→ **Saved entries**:
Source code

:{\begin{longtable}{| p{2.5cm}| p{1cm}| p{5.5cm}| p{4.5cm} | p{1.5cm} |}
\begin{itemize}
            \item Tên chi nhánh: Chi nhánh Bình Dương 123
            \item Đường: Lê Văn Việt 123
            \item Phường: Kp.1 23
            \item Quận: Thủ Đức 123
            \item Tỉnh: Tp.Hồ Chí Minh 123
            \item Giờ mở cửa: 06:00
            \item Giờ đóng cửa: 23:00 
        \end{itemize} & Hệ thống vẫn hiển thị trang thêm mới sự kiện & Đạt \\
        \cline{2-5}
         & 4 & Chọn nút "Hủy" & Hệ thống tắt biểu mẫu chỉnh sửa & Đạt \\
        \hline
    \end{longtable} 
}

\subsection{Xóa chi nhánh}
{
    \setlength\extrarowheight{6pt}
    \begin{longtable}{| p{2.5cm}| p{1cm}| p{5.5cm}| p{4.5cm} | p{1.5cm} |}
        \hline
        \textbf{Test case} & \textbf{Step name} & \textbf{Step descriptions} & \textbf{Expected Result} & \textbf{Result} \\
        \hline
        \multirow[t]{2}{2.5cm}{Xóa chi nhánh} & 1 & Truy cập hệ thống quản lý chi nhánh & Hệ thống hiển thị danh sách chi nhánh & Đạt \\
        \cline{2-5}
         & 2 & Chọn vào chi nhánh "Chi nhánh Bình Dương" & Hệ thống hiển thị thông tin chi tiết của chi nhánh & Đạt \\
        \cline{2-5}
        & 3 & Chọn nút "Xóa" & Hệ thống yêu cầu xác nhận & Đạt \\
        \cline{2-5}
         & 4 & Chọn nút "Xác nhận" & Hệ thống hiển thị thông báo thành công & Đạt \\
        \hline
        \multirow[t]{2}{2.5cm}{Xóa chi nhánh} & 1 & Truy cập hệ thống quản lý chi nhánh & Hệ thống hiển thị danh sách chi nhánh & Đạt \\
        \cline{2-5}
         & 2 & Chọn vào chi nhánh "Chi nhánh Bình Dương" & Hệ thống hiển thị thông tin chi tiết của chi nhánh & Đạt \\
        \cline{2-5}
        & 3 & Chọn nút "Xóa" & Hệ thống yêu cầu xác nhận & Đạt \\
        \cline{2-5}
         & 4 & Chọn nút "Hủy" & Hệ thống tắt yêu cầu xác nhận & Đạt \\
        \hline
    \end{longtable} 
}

→ **ASSIGNMENT**:
Please print, exactly and with nothing else, the lines from the first line of the entries through the line containing "đóng cửa: 23:00".

→ **SOLUTION FOR THIS PROBLEM**:
Source code

:{\begin{longtable}{| p{2.5cm}| p{1cm}| p{5.5cm}| p{4.5cm} | p{1.5cm} |}
\begin{itemize}
            \item Tên chi nhánh: Chi nhánh Bình Dương 123
            \item Đường: Lê Văn Việt 123
            \item Phường: Kp.1 23
            \item Quận: Thủ Đức 123
            \item Tỉnh: Tp.Hồ Chí Minh 123
            \item Giờ mở cửa: 06:00
            \item Giờ đóng cửa: 23:00 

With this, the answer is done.